The funding also will support assistance for current high school students in the development of soft skills to prepare them for careers; assist rising high school seniors with the college application process; and establish best practices including cultural affirmation through bilingual tours and working directly with professionals of color and women.
“We want to demonstrate the kind of access students have to college in this region,” says John Hoffman, vice chancellor for Academic and Student Affairs. “Our campus wants to make a difference in the lives of students, especially those exemplary students that too many other campuses miss, and this grant will help us make that difference. We are incredibly proud of the work on this grant application and look forward to seeing it help us change lives.”
Crookston and Fisher high schools collaborated with UMN Crookston on identifying activities for the programs through a working session with high school teachers and administrative support. Funding allows twenty students, primarily minoritized populations, including women, students of color, first generation college students (neither parent has completed a baccalaureate) and individuals from underrepresented socioeconomic populations".

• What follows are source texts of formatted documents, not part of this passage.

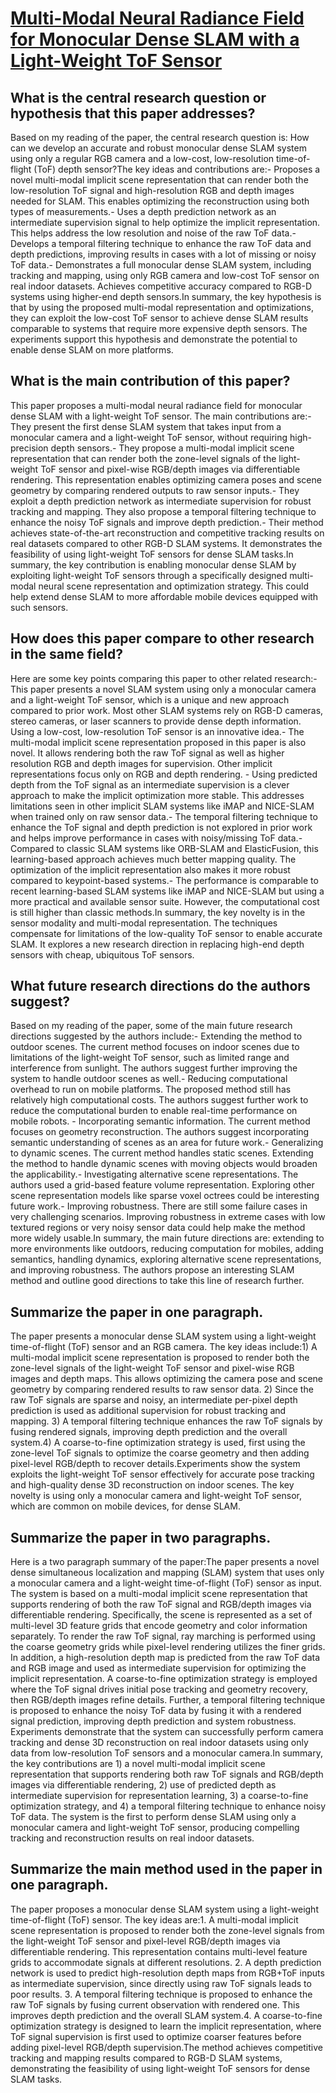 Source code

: # [Multi-Modal Neural Radiance Field for Monocular Dense SLAM with a   Light-Weight ToF Sensor](https://arxiv.org/abs/2308.14383)

## What is the central research question or hypothesis that this paper addresses?

 Based on my reading of the paper, the central research question is: How can we develop an accurate and robust monocular dense SLAM system using only a regular RGB camera and a low-cost, low-resolution time-of-flight (ToF) depth sensor?The key ideas and contributions are:- Proposes a novel multi-modal implicit scene representation that can render both the low-resolution ToF signal and high-resolution RGB and depth images needed for SLAM. This enables optimizing the reconstruction using both types of measurements.- Uses a depth prediction network as an intermediate supervision signal to help optimize the implicit representation. This helps address the low resolution and noise of the raw ToF data.- Develops a temporal filtering technique to enhance the raw ToF data and depth predictions, improving results in cases with a lot of missing or noisy ToF data.- Demonstrates a full monocular dense SLAM system, including tracking and mapping, using only RGB camera and low-cost ToF sensor on real indoor datasets. Achieves competitive accuracy compared to RGB-D systems using higher-end depth sensors.In summary, the key hypothesis is that by using the proposed multi-modal representation and optimizations, they can exploit the low-cost ToF sensor to achieve dense SLAM results comparable to systems that require more expensive depth sensors. The experiments support this hypothesis and demonstrate the potential to enable dense SLAM on more platforms.


## What is the main contribution of this paper?

 This paper proposes a multi-modal neural radiance field for monocular dense SLAM with a light-weight ToF sensor. The main contributions are:- They present the first dense SLAM system that takes input from a monocular camera and a light-weight ToF sensor, without requiring high-precision depth sensors.- They propose a multi-modal implicit scene representation that can render both the zone-level signals of the light-weight ToF sensor and pixel-wise RGB/depth images via differentiable rendering. This representation enables optimizing camera poses and scene geometry by comparing rendered outputs to raw sensor inputs.- They exploit a depth prediction network as intermediate supervision for robust tracking and mapping. They also propose a temporal filtering technique to enhance the noisy ToF signals and improve depth prediction.- Their method achieves state-of-the-art reconstruction and competitive tracking results on real datasets compared to other RGB-D SLAM systems. It demonstrates the feasibility of using light-weight ToF sensors for dense SLAM tasks.In summary, the key contribution is enabling monocular dense SLAM by exploiting light-weight ToF sensors through a specifically designed multi-modal neural scene representation and optimization strategy. This could help extend dense SLAM to more affordable mobile devices equipped with such sensors.


## How does this paper compare to other research in the same field?

 Here are some key points comparing this paper to other related research:- This paper presents a novel SLAM system using only a monocular camera and a light-weight ToF sensor, which is a unique and new approach compared to prior work. Most other SLAM systems rely on RGB-D cameras, stereo cameras, or laser scanners to provide dense depth information. Using a low-cost, low-resolution ToF sensor is an innovative idea.- The multi-modal implicit scene representation proposed in this paper is also novel. It allows rendering both the raw ToF signal as well as higher resolution RGB and depth images for supervision. Other implicit representations focus only on RGB and depth rendering. - Using predicted depth from the ToF signal as an intermediate supervision is a clever approach to make the implicit optimization more stable. This addresses limitations seen in other implicit SLAM systems like iMAP and NICE-SLAM when trained only on raw sensor data.- The temporal filtering technique to enhance the ToF signal and depth prediction is not explored in prior work and helps improve performance in cases with noisy/missing ToF data.- Compared to classic SLAM systems like ORB-SLAM and ElasticFusion, this learning-based approach achieves much better mapping quality. The optimization of the implicit representation also makes it more robust compared to keypoint-based systems.- The performance is comparable to recent learning-based SLAM systems like iMAP and NICE-SLAM but using a more practical and available sensor suite. However, the computational cost is still higher than classic methods.In summary, the key novelty is in the sensor modality and multi-modal representation. The techniques compensate for limitations of the low-quality ToF sensor to enable accurate SLAM. It explores a new research direction in replacing high-end depth sensors with cheap, ubiquitous ToF sensors.


## What future research directions do the authors suggest?

 Based on my reading of the paper, some of the main future research directions suggested by the authors include:- Extending the method to outdoor scenes. The current method focuses on indoor scenes due to limitations of the light-weight ToF sensor, such as limited range and interference from sunlight. The authors suggest further improving the system to handle outdoor scenes as well.- Reducing computational overhead to run on mobile platforms. The proposed method still has relatively high computational costs. The authors suggest further work to reduce the computational burden to enable real-time performance on mobile robots. - Incorporating semantic information. The current method focuses on geometry reconstruction. The authors suggest incorporating semantic understanding of scenes as an area for future work.- Generalizing to dynamic scenes. The current method handles static scenes. Extending the method to handle dynamic scenes with moving objects would broaden the applicability.- Investigating alternative scene representations. The authors used a grid-based feature volume representation. Exploring other scene representation models like sparse voxel octrees could be interesting future work.- Improving robustness. There are still some failure cases in very challenging scenarios. Improving robustness in extreme cases with low textured regions or very noisy sensor data could help make the method more widely usable.In summary, the main future directions are: extending to more environments like outdoors, reducing computation for mobiles, adding semantics, handling dynamics, exploring alternative scene representations, and improving robustness. The authors propose an interesting SLAM method and outline good directions to take this line of research further.


## Summarize the paper in one paragraph.

 The paper presents a monocular dense SLAM system using a light-weight time-of-flight (ToF) sensor and an RGB camera. The key ideas include:1) A multi-modal implicit scene representation is proposed to render both the zone-level signals of the light-weight ToF sensor and pixel-wise RGB images and depth maps. This allows optimizing the camera pose and scene geometry by comparing rendered results to raw sensor data. 2) Since the raw ToF signals are sparse and noisy, an intermediate per-pixel depth prediction is used as additional supervision for robust tracking and mapping. 3) A temporal filtering technique enhances the raw ToF signals by fusing rendered signals, improving depth prediction and the overall system.4) A coarse-to-fine optimization strategy is used, first using the zone-level ToF signals to optimize the coarse geometry and then adding pixel-level RGB/depth to recover details.Experiments show the system exploits the light-weight ToF sensor effectively for accurate pose tracking and high-quality dense 3D reconstruction on indoor scenes. The key novelty is using only a monocular camera and light-weight ToF sensor, which are common on mobile devices, for dense SLAM.


## Summarize the paper in two paragraphs.

 Here is a two paragraph summary of the paper:The paper presents a novel dense simultaneous localization and mapping (SLAM) system that uses only a monocular camera and a light-weight time-of-flight (ToF) sensor as input. The system is based on a multi-modal implicit scene representation that supports rendering of both the raw ToF signal and RGB/depth images via differentiable rendering. Specifically, the scene is represented as a set of multi-level 3D feature grids that encode geometry and color information separately. To render the raw ToF signal, ray marching is performed using the coarse geometry grids while pixel-level rendering utilizes the finer grids. In addition, a high-resolution depth map is predicted from the raw ToF data and RGB image and used as intermediate supervision for optimizing the implicit representation. A coarse-to-fine optimization strategy is employed where the ToF signal drives initial pose tracking and geometry recovery, then RGB/depth images refine details. Further, a temporal filtering technique is proposed to enhance the noisy ToF data by fusing it with a rendered signal prediction, improving depth prediction and system robustness. Experiments demonstrate that the system can successfully perform camera tracking and dense 3D reconstruction on real indoor datasets using only data from low-resolution ToF sensors and a monocular camera.In summary, the key contributions are 1) a novel multi-modal implicit scene representation that supports rendering both raw ToF signals and RGB/depth images via differentiable rendering, 2) use of predicted depth as intermediate supervision for representation learning, 3) a coarse-to-fine optimization strategy, and 4) a temporal filtering technique to enhance noisy ToF data. The system is the first to perform dense SLAM using only a monocular camera and light-weight ToF sensor, producing compelling tracking and reconstruction results on real indoor datasets.


## Summarize the main method used in the paper in one paragraph.

 The paper proposes a monocular dense SLAM system using a light-weight time-of-flight (ToF) sensor. The key ideas are:1. A multi-modal implicit scene representation is proposed to render both the zone-level signals from the light-weight ToF sensor and pixel-level RGB/depth images via differentiable rendering. This representation contains multi-level feature grids to accommodate signals at different resolutions. 2. A depth prediction network is used to predict high-resolution depth maps from RGB+ToF inputs as intermediate supervision, since directly using raw ToF signals leads to poor results. 3. A temporal filtering technique is proposed to enhance the raw ToF signals by fusing current observation with rendered one. This improves depth prediction and the overall SLAM system.4. A coarse-to-fine optimization strategy is designed to learn the implicit representation, where ToF signal supervision is first used to optimize coarser features before adding pixel-level RGB/depth supervision.The method achieves competitive tracking and mapping results compared to RGB-D SLAM systems, demonstrating the feasibility of using light-weight ToF sensors for dense SLAM tasks.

Authoring the grant were Assistant Professor Tony Schroeder in the Math, Science, and Technology Department; Lisa Samuelson, interim associate vice chancellor for Student Affairs, Ken Mendez, executive operations/student services specialist in the campus Post Office; Alma Torres Pierce, assistant director for multicultural education and student success in the office of Student Success. Assistance on the grant also was provided by Janessa DeBoer and Jessica Hanson from the Office of Enrollment and Tamara Luna from the Math, Science, and Technology Department.
Working on this grant has had special meaning for Ken Mendez, a UMN Crookston graduate and current employee who can relate to the challenges facing students in the area.
“I personally understand the value of this grant funding. As an older-than-average student when I came back to school, I know I did not appreciate or grasp the importance of education at a higher level in high school,” Mendez says. “To provide this exposure to students will open opportunities I didn’t recognize as a high school student as well as potential career paths these students might never have considered without it.”
The proposal is three tiered and designed to break down the erroneous idea that “college isn’t for me.” The program is designed to have twenty students in each of the grades 9 through 11, participate in STEM activities. Each year, the amount of time learning and participating in STEM activities will increase as the students get older. The programming was designed for them and developed by Anthony Kern, Ph.D., unit head for Math, Science, and Technology and Agriculture and Natural Resources.
“Our curriculum will take students beyond textbooks to experiences that demonstrate and apply learning,” says Kern. “Learning by doing is powerful and we are preparing to involve students in activities to help them identify areas of interest and a future that includes education beyond high school. It will be a curriculum of discovery leading to future possibilities.”